AP Syllabus focus:
‘Concepts to be Covered: Analysis of influential points in regression, defined as any data point whose removal substantially alters the regression model, including significant changes to the slope, y-intercept, or correlation coefficient. The notes will include examples and discuss the implications of influential points on the regression analysis.’
Influential points matter because a single unusual observation can reshape a regression line, changing predicted values, correlation, and the story we tell about relationships entirely.
Influential Points in Regression
In a regression setting, not all data points contribute equally to the least-squares regression line. Some observations are especially powerful: if they are removed, the fitted regression model changes substantially. These observations are called influential points.
Influential point: A data point whose removal substantially changes the regression model, including noticeable changes in the slope, y-intercept, or correlation coefficient.
Influential points are not automatically “bad” data; instead, they show that the model’s conclusions depend heavily on a small portion of the data.
Key Features of Influential Points
The regression line is determined by minimizing the sum of squared residuals. An influential point usually has one or more of the following characteristics:
It has an unusual x-value, far to the left or right of most of the data.
It has a residual that is relatively large in magnitude compared with other residuals.
Its presence noticeably changes the slope, y-intercept, or correlation coefficient r.
Because of this, influential points can strongly affect predictions and the overall story a regression model tells about the relationship between two quantitative variables.
High-Leverage Points and Influence
Many influential points are related to the idea of leverage. A point has high leverage when its x-value is far from the mean of the x-values.
High-leverage point: A data point with an x-value much larger or smaller than the rest of the data, giving it a strong potential to pull the regression line toward itself.
A high-leverage point is not always influential, but it has the potential to be. Whether it is truly influential depends on how much the regression line changes when that point is included versus when it is removed.
Distinguishing Influential Points from Outliers
It is important to distinguish influential points from outliers:
An outlier in y is a point with an unusually large positive or negative residual compared with other observations.
An influential point may or may not be an outlier in y, but it often has an extreme x-value and can strongly change the fitted line.
Some outliers may have little influence on the regression line if their x-values are near the center of the data.

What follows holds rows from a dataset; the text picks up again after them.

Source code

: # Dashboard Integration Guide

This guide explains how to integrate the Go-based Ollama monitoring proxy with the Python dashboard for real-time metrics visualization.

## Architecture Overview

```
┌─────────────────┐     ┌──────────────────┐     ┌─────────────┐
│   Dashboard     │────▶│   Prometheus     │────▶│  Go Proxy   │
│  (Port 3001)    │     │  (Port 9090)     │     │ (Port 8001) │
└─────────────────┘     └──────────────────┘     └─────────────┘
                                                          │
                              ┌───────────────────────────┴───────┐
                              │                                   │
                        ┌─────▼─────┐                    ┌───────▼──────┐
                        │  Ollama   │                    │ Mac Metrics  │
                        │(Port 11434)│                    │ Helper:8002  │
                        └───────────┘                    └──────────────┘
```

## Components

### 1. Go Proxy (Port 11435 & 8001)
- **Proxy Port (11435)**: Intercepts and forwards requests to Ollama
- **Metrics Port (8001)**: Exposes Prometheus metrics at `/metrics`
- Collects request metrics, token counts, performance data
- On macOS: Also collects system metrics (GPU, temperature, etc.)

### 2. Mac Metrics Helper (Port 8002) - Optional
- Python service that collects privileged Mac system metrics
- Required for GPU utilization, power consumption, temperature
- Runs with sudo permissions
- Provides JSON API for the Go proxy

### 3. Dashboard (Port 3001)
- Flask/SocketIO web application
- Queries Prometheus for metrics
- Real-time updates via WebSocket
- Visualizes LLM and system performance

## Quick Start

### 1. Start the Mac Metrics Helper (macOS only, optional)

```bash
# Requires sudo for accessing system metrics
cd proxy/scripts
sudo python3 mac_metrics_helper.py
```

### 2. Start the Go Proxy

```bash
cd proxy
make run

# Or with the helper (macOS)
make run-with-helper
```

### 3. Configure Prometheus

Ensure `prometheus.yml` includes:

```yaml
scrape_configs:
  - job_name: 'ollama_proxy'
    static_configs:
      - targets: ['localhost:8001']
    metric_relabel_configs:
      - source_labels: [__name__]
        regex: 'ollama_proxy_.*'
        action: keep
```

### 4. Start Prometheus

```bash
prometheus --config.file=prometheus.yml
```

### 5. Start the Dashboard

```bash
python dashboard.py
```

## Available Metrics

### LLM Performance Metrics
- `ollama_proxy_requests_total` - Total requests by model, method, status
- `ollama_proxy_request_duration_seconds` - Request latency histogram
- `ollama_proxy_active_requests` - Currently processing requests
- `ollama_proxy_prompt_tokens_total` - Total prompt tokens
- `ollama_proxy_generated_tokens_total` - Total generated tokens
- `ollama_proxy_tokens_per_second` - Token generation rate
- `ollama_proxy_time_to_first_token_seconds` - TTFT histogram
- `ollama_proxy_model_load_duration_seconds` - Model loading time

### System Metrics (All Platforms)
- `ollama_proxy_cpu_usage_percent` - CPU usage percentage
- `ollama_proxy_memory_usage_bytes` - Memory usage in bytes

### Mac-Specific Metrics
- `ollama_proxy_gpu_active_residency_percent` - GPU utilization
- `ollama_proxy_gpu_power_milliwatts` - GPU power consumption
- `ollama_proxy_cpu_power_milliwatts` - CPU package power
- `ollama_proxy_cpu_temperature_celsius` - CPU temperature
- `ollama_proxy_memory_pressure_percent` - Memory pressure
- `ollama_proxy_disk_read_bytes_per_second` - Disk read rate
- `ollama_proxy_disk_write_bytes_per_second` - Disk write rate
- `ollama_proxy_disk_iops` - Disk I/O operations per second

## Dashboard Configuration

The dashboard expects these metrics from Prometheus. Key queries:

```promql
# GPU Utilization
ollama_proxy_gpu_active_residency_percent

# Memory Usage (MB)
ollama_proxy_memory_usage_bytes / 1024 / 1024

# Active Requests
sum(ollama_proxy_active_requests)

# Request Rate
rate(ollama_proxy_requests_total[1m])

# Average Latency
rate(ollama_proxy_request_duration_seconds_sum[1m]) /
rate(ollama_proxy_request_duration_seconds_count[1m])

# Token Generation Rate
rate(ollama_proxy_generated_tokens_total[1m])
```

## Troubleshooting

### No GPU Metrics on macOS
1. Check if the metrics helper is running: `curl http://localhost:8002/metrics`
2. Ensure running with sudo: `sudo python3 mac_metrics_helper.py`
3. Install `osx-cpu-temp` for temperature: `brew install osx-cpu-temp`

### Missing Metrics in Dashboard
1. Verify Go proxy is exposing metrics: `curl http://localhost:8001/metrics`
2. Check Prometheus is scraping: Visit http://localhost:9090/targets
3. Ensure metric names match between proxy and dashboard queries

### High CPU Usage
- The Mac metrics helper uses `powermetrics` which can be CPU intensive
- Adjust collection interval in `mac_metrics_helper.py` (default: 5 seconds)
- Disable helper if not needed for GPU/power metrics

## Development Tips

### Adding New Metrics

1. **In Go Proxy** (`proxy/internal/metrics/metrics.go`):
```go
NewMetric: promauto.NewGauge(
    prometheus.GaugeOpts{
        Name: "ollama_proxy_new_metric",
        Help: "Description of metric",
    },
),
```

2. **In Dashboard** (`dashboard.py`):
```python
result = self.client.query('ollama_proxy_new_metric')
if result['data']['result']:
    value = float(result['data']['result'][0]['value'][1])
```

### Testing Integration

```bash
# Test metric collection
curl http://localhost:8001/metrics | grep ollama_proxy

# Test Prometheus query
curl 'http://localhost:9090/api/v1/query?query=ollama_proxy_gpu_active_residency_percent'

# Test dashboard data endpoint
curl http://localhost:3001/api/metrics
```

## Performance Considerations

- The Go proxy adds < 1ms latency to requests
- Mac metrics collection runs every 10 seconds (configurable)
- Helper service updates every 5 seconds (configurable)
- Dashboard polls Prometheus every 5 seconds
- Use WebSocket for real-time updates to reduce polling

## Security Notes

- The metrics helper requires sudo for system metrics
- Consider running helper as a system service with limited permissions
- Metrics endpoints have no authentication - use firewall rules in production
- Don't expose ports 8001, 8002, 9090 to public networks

An effective analysis considers both how far a point is vertically from the regression line (outlier behavior) and how far it is horizontally from the bulk of the x-values (leverage).

Scatterplots illustrating how an observation can be an outlier in y without being influential, and how a point that is extreme in x can be both an outlier and highly influential. The circled points show where a single observation either fits the overall trend or pulls the pattern away from the data. The real-world contexts shown exceed AP syllabus requirements but do not introduce additional statistical concepts. Source.
Detecting Influential Points in Practice
In AP Statistics, detection of influential points is usually conceptual rather than formula-based. Students rely on tools such as:
Scatterplots with regression lines to see which points lie far from the general trend, especially in the x-direction.
Regression summaries with and without a suspect point to see how much the slope, y-intercept, or correlation changes.
Conceptually, a point is considered influential when removing it leads to a clearly different linear model or a noticeably different value of r.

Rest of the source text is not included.